The transaction qualifies as a related-party transaction for Snam and Eni pursuant to the regulation adopted by Consob with resolution no. 17221 of March 12th, 2010, as amended and integrated. For any further information please see Eni and Snam’s joint press release dated September 27th, 2021 and December 30th, 2022 as well as the “Documento Informativo Operazioni con Parti Correlate” for transactions of greater importance with related parties prepared pursuant to applicable legislation as published by Snam on its website on December 3rd, 2021.
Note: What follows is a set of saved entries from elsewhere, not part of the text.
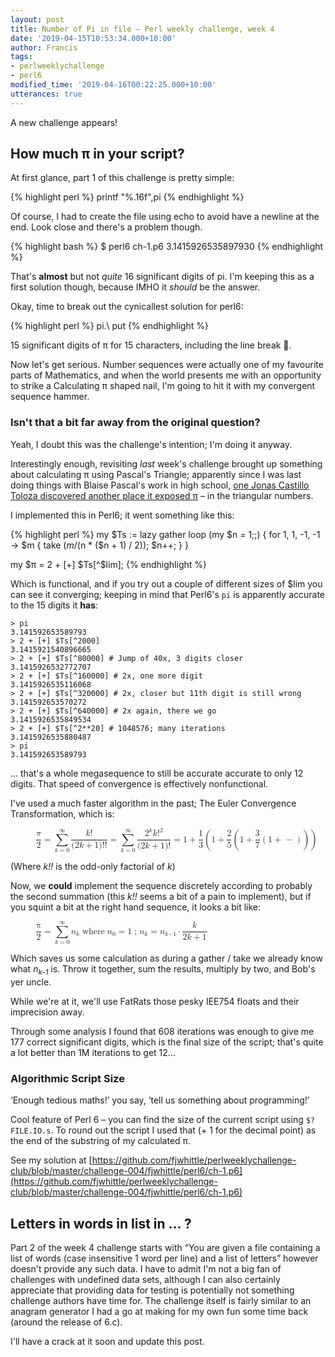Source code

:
 ```yaml
---
layout: post
title: Number of Pi in file – Perl weekly challenge, week 4
date: '2019-04-15T10:53:34.000+10:00'
author: Francis
tags:
- perlweeklychallenge
- perl6
modified_time: '2019-04-16T00:22:25.000+10:00'
utterances: true
---
```


A new challenge appears!

## How much π in your script?

At first glance, part 1 of this challenge is pretty simple:

{% highlight perl %}
printf "%.16f",pi
{% endhighlight %}

Of course, I had to create the file using echo to avoid have a newline at the
end.
Look close and there's a problem though.

{% highlight bash %}
$ perl6 ch-1.p6
3.1415926535897930
{% endhighlight %}

That's **almost** but not *quite* 16 significant digits of pi. I'm keeping this
as a first solution though, because IMHO it *should* be the answer.

Okay, time to break out the cynicallest solution for perl6:

{% highlight perl %}
pi.\        put
{% endhighlight %}

15 significant digits of π for 15 characters, including the line break 🤪.

Now let's get serious. Number sequences were actually one of my favourite
parts of Mathematics, and when the world presents me with an opportunity to
strike a Calculating π shaped nail, I'm going to hit it with my convergent
sequence hammer.

### Isn't that a bit far away from the original question?

Yeah, I doubt this was the challenge's intention; I'm doing it anyway.

Interestingly enough, revisiting *last* week's challenge brought up something
about calculating π using Pascal's Triangle; apparently since I was last doing
things with Blaise Pascal's work in high school, [one Jonas Castillo Toloza
discovered another place it exposed
π](https://www.cut-the-knot.org/arithmetic/algebra/TriPiInPascal.shtml) – in the
triangular numbers.

I implemented this in Perl6; it went something like this:

{% highlight perl %}
my $Ts := lazy gather loop (my $n = 1;;) {
  for 1, 1, -1, -1 -> $m {
    take ($m / ($n * ($n + 1) / 2));
    $n++;
  }
}

my $π = 2 + [+] $Ts[^$lim];
{% endhighlight %}

Which is functional, and if you try out a couple of different sizes of $lim you
can see it converging; keeping in mind that Perl6's `pi` is apparently accurate
to the 15 digits it **has**:

```
> pi
3.141592653589793
> 2 + [+] $Ts[^2000]
3.1415921540896665
> 2 + [+] $Ts[^80000] # Jump of 40x, 3 digits closer
3.1415926532772707
> 2 + [+] $Ts[^160000] # 2x, one more digit
3.1415926535116068
> 2 + [+] $Ts[^320000] # 2x, closer but 11th digit is still wrong
3.141592653570272
> 2 + [+] $Ts[^640000] # 2x again, there we go
3.1415926535849534
> 2 + [+] $Ts[^2**20] # 1048576; many iterations
3.1415926535880487
> pi
3.141592653589793
```

… that's a whole megasequence to still be accurate accurate to only 12 digits. That
speed of convergence is effectively nonfunctional.

I've used a much faster algorithm in the past; The Euler Convergence
Transformation, which is:

<figure>
  <math>
    <semantics>
      <mrow class="MJX-TeXAtom-ORD">
        <mstyle displaystyle="true" scriptlevel="0">
          <mrow class="MJX-TeXAtom-ORD">
            <mfrac>
              <mi>π</mi>
              <mn>2</mn>
            </mfrac>
          </mrow>
          <mo>=</mo>
          <munderover>
            <mo>∑</mo>
            <mrow class="MJX-TeXAtom-ORD">
              <mi>k</mi><mo>=</mo><mn>0</mn>
            </mrow>
            <mrow class="MJX-TeXAtom-ORD">
              <mi mathvariant="normal">∞</mi>
            </mrow>
          </munderover>
          <mrow class="MJX-TeXAtom-ORD">
            <mfrac>
              <mrow>
                <mi>k</mi><mo>!</mo>
              </mrow>
              <mrow>
                <mo stretchy="false">(</mo><mn>2</mn><mi>k</mi><mo>+</mo><mn>1</mn><mo stretchy="false">)</mo><mo>!</mo><mo>!</mo>
              </mrow>
            </mfrac>
          </mrow>
          <mo>=</mo>
          <munderover>
            <mo>∑</mo>
            <mrow class="MJX-TeXAtom-ORD">
              <mi>k</mi><mo>=</mo><mn>0</mn>
            </mrow>
            <mrow class="MJX-TeXAtom-ORD">
              <mi mathvariant="normal">∞</mi>
            </mrow>
          </munderover>
          <mrow class="MJX-TeXAtom-ORD">
            <mfrac>
              <mrow>
                <mpadded width="0" height="8.6pt" depth="3pt">
                  <mrow></mrow>
                </mpadded>
                <mstyle displaystyle="false" scriptlevel="0">
                  <mrow class="MJX-TeXAtom-ORD">
                    <msup>
                      <mn>2</mn>
                      <mrow class="MJX-TeXAtom-ORD">
                        <mi>k</mi>
                      </mrow>
                    </msup>
                    <mi>k</mi>
                    <msup>
                      <mo>!</mo>
                      <mrow class="MJX-TeXAtom-ORD">
                        <mn>2</mn>
                      </mrow>
                    </msup>
                  </mrow>
                </mstyle>
              </mrow>
              <mrow>
                <mpadded width="0" height="8.6pt" depth="3pt">
                  <mrow></mrow>
                </mpadded>
                <mstyle displaystyle="false" scriptlevel="0">
                  <mrow class="MJX-TeXAtom-ORD">
                    <mo stretchy="false">(</mo><mn>2</mn><mi>k</mi><mo>+</mo><mn>1</mn><mo stretchy="false">)</mo><mo>!</mo>
                  </mrow>
                </mstyle>
              </mrow>
            </mfrac>
          </mrow>
          <mo>=</mo>
          <mn>1</mn>
          <mo>+</mo>
          <mrow class="MJX-TeXAtom-ORD">
            <mfrac>
              <mn>1</mn>
              <mn>3</mn>
            </mfrac>
          </mrow>
          <mrow>
            <mo>(</mo>
            <mrow>
              <mn>1</mn><mo>+</mo>
              <mrow class="MJX-TeXAtom-ORD">
                <mfrac>
                  <mn>2</mn>
                  <mn>5</mn>
                </mfrac>
              </mrow>
              <mrow>
                <mo>(</mo>
                <mrow>
                  <mn>1</mn><mo>+</mo>
                  <mrow class="MJX-TeXAtom-ORD">
                    <mfrac>
                      <mn>3</mn>
                      <mn>7</mn>
                    </mfrac>
                  </mrow>
                  <mrow>
                    <mo>(</mo>
                    <mrow>
                      <mn>1</mn><mo>+</mo><mo>⋯</mo>
                    </mrow>
                    <mo>)</mo>
                  </mrow>
                </mrow>
                <mo>)</mo>
              </mrow>
            </mrow>
            <mo>)</mo>
          </mrow>
        </mstyle>
      </mrow>
    </semantics>
  </math>
</figure>

(Where *k!!* is the odd-only factorial of *k*)

Now, we **could** implement the sequence discretely according to probably the
second summation (this *k!!* seems a bit of a pain to implement), but if you
squint a bit at the right hand sequence, it looks a bit like:

<figure>
  <math>
    <semantics>
    <mstyle displaystyle="true">
    <mrow>
      <mfrac>
        <mn>π</mn>
        <mn>2</mn>
      </mfrac>
      <mo>=</mo>
      <mrow>
        <munderover>
          <mo>∑</mo>
          <mrow>
            <mi>k</mi><mo>=</mo><mn>0</mn>
          </mrow>
          <mrow>
            <mi mathvariant="normal">∞</mi>
          </mrow>
        </munderover>
        <msub><mi>n</mi><mi>k</mi></msub>
      </mrow>
      <mo>where</mo>
      <mrow>
        <msub><mi>n</mi><mn>0</mn></msub><mo>=</mo><mn>1</mn>
      </mrow>
      <mo>; </mo>
      <mrow>
      <msub><mi>n</mi><mi>k</mi></msub>
      <mo>=</mo>
      <msub><mi>n</mi><mrow><mi>k</mi><mo>-</mo><mn>1</mn></mrow></msub>
      <mo>·</mo>
      <mfrac>
      <mi>k</mi>
      <mrow><mn>2</mn><mi>k</mi><mo>+</mo><mn>1</mn></mrow>
      </mfrac>
      </mrow>
      </mrow>
      </mstyle>
    </semantics>
  </math>
</figure>

Which saves us some calculation as during a gather / take we already know what
*n<sub>k-1</sub>* is. Throw it together, sum the results, multiply by two, and
Bob's yer uncle.

While we're at it, we'll use FatRats those pesky IEE754 floats and their
imprecision away.

Through some analysis I found that 608 iterations was enough to give me 177
correct significant digits, which is the final size of the script; that's quite
a lot better than 1M iterations to get 12…

### Algorithmic Script Size

‘Enough tedious maths!’ you say, ‘tell us something about programming!’

Cool feature of Perl 6 – you can find the size of the current script using
`$?FILE.IO.s`. To round out the script I used that (+ 1 for the decimal point)
as the end of the substring of my calculated π.

See my solution at
[https://github.com/fjwhittle/perlweeklychallenge-club/blob/master/challenge-004/fjwhittle/perl6/ch-1.p6](https://github.com/fjwhittle/perlweeklychallenge-club/blob/master/challenge-004/fjwhittle/perl6/ch-1.p6)

## Letters in words in list in … ?

Part 2 of the week 4 challenge starts with “You are given a file containing a
list of words (case insensitive 1 word per line) and a list of letters” however
doesn't provide any such data. I have to admit I'm not a big fan of challenges
with undefined data sets, although I can also certainly appreciate that
providing data for testing is potentially not something challenge authors have
time for. The challenge itself is fairly similar to an anagram generator I had a
go at making for my own fun some time back (around the release of 6.c).

I'll have a crack at it soon and update this post.

<script type="text/javascript" async
        src="https://cdnjs.cloudflare.com/ajax/libs/mathjax/2.7.5/MathJax.js?config=MML_HTMLorMML">
</script>

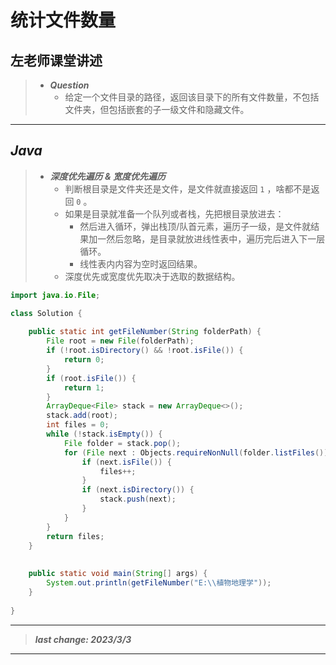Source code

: # 统计文件数量

## 左老师课堂讲述

> - ***Question***
>   - 给定一个文件目录的路径，返回该目录下的所有文件数量，不包括文件夹，但包括嵌套的子一级文件和隐藏文件。

---

## *Java*

> - ***深度优先遍历 & 宽度优先遍历***
>   - 判断根目录是文件夹还是文件，是文件就直接返回 `1` ，啥都不是返回 `0` 。
>   - 如果是目录就准备一个队列或者栈，先把根目录放进去：
>     - 然后进入循环，弹出栈顶/队首元素，遍历子一级，是文件就结果加一然后忽略，是目录就放进线性表中，遍历完后进入下一层循环。
>     - 线性表内内容为空时返回结果。
>   - 深度优先或宽度优先取决于选取的数据结构。

```java
import java.io.File;

class Solution {
    
    public static int getFileNumber(String folderPath) {
        File root = new File(folderPath);
        if (!root.isDirectory() && !root.isFile()) {
            return 0;
        }
        if (root.isFile()) {
            return 1;
        }
        ArrayDeque<File> stack = new ArrayDeque<>();
        stack.add(root);
        int files = 0;
        while (!stack.isEmpty()) {
            File folder = stack.pop();
            for (File next : Objects.requireNonNull(folder.listFiles())) {
                if (next.isFile()) {
                    files++;
                }
                if (next.isDirectory()) {
                    stack.push(next);
                }
            }
        }
        return files;
    }
    
    
    public static void main(String[] args) {
        System.out.println(getFileNumber("E:\\植物地理学"));
    }
    
}
```

---

> ***last change: 2023/3/3***

---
[1] In particular, the equity interests included in the scope of the transaction are: (i) the entire share capital of Trans Tunisian Pipeline Company S.p.A., a company that holds the exclusive right to market the natural gas transportation capacity of the on-shore pipeline; (ii) 99.85% of the share capital of Scogat S.A., a company that performs expansion works or other interventions on the on-shore pipeline; (iii) 66.06% of the share capital of Sergaz S.A., a company that provides operating and maintenance services for the on-shore pipeline and holds 49.9% of the share capital of Premium Multiservices S.A.; (iv) 50% of the share capital of Transmediterranean Pipeline Company Ltd, owner of the offshore pipeline and holder of 90% of the share capital of Samco Sagl (see point (vii) below); (v) 50% of the share capital of Transmed S.p.A., owner of the exclusive right to market the natural gas transportation capacity of the offshore pipeline; (vi) 50% of the share capital of Mariconsult S.p.A., a company providing operating and maintenance services for the offshore pipeline; and (vii) 5% of the share capital of Samco Sagl, a company providing services for the offshore pipeline.

[2] The amount comprises, among others (i) a price adjustment with respect to the originally agreed price of 385 million euros to take account of leakages that occurred during the period between signing and closing, and (ii) a ticking fee equal to 4% of the agreed price, as reduced to pursuant to point (i). The purchase and sale agreement for the transaction signed by Eni and Snam on November 27th, 2021 also provides for an earn-in and earn-out mechanism calculated on the basis of the revenues that will be generated by the invested companies.